For the past couple of weeks the air each morning has smelled like the whole of creation has vacationed in Havana and developed an addiction to cigars.  Smoke permeates the atmosphere, and, with any time outdoors, our clothes.  It gets in your nostrils. It permeates your hair. Some days are worse than others, but everyday the tendrils of the smoke wrap themselves around your very psyche and squeeze.  We tried to sit out on the deck on a few recently warm late afternoons, but we couldn’t stay.  The smell got to us.  Our solar panels aren’t doing so well either what with the smoke veiling the sun.


I have only scattered and indeterminate ideas as to the source.  The cornfield across the road looks singed, but I’ve seen no fire to account for it.  A few miles away the culverts have been burned, which surely accounts for some of the scent, but there isn’t evidence of continuous burning, and none in recent days.  But still the smoke persists.  Someone, somewhere nearby perhaps is clearing land and burning trees, but the duration and intensity of the smell suggests a fire of such a scale as to be noticed.  


But nothing.  No word on the news, nor social media.  Nothing.  Nothing, that is, except the smoke.  
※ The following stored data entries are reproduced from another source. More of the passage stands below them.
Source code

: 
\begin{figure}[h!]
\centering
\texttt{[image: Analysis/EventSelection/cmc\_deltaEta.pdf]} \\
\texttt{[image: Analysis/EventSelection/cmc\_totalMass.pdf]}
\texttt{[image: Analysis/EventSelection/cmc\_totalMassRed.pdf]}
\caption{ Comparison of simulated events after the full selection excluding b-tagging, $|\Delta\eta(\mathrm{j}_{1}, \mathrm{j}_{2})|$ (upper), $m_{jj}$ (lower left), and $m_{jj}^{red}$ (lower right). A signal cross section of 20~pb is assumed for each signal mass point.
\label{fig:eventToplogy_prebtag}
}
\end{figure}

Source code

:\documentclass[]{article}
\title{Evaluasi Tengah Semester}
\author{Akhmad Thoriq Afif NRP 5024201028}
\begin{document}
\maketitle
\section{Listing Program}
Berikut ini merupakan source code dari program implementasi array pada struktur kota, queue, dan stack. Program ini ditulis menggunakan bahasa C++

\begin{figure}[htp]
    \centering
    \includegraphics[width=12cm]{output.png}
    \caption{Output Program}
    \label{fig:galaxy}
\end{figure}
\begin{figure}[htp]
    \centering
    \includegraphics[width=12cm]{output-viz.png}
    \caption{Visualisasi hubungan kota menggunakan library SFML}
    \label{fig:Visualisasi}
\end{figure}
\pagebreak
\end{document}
I’m not casting aspersions.  Don’t hear in my voice any condemnation or disapproval.  Years ago, B.J. Thomas had a song on the radio that asked, “Hey, won’t you play another ‘somebody done somebody wrong’ song.”  I liked the song, but that’s not what’s been playing on my jukebox.  I’m neither whining nor complaining; simply noticing.  And thinking about our intertwinement.  No one starts a bonfire in isolation.  All of us participate in one way or another, whether we like it or not.  Or as John Muir once observed, “When we try to pick out anything by itself, we find it hitched to everything else in the Universe."


Take Dwayne for example.  Dwayne is the foster rooster who came to join our flock a few years ago as a favor to friends who live in an area inhospitable to anything that makes a sound.  And this guy, indeed, makes a sound!  Far from content with merely crowing up the sun, Dwayne can be heard to have a cockadoodledo of a comment about virtually everything - all day.  And he’s loud.  Surely our neighbors hear him, even out here in the country.  But thus far they haven’t used Dwayne for target practice.  Perhaps they find him quaint, or simply part of the price of living in the country.  
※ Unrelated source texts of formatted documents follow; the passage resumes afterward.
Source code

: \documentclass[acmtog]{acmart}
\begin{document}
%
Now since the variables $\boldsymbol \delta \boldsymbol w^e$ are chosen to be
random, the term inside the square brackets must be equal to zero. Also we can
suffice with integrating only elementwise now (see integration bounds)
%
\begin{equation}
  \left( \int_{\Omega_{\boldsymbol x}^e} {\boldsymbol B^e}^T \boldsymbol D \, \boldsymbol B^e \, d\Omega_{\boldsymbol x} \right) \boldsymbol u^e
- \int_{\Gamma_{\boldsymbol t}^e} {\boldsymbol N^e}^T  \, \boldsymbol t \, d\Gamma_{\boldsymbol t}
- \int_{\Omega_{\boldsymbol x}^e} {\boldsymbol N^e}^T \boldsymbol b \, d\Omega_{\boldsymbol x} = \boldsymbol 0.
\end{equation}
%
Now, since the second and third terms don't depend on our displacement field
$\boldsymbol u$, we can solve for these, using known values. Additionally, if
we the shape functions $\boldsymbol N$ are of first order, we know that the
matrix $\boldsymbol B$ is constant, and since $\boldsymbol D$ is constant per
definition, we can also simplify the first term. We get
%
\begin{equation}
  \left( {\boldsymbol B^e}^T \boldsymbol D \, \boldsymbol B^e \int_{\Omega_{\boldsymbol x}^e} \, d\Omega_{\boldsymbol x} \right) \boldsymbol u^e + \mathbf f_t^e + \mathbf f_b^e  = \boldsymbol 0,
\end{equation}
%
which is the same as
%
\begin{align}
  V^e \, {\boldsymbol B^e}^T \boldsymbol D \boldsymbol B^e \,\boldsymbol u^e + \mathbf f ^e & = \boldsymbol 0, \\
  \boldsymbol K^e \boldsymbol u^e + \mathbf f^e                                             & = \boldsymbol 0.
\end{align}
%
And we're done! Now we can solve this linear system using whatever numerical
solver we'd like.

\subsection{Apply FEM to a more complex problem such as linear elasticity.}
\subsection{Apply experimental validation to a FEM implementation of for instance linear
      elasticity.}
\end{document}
And before long the farmer across the road will fire up his equipment belching anhydrous ammonia for all the world to smell, and we’ll once again be looking for indoor distractions and occupations until the breeze can clear the stench.  Again, it’s part of our interconnected bucolic bliss.  He is certainly entitled, and owes me neither apology nor explanation.  But while we derive no benefit from the crop he will eventually - hopefully - harvest (there are, after all, no guarantees) we make our own olfactory investment in the process just by being where we are.


Because what one of us does, all of us experience.  We are inextricably tied together.  We affect each other - affect each other, too, as far as that goes.  Out in the country, or deep in the city, there are no isolation chambers keeping us pristinely separate.  Nor would I want there to be.


At the gym where we walk on the track up above an older man frequently occupies the floor shooting baskets.  It’s only him, all alone on the hardwood, shooting baskets by himself.  And he’s good, swishing the net from corner to free-throw line and points in-between; underhanded, overhanded, hook shots and trick shots.  He doesn’t hit them all, but his average is good.  The thing is, though, it’s hardly a game.  Basketball is not finally a drill, it’s a team sport; with other people and all.  There is passing and assisting and rebounding and plays; there’s offense and defense and fouls and blocks - none of which is possible with but one player occupying the court.


But sometimes we live like that, as though we were the only shooter on the floor, throwing up ball after ball, oblivious to all the others smelling our smoke.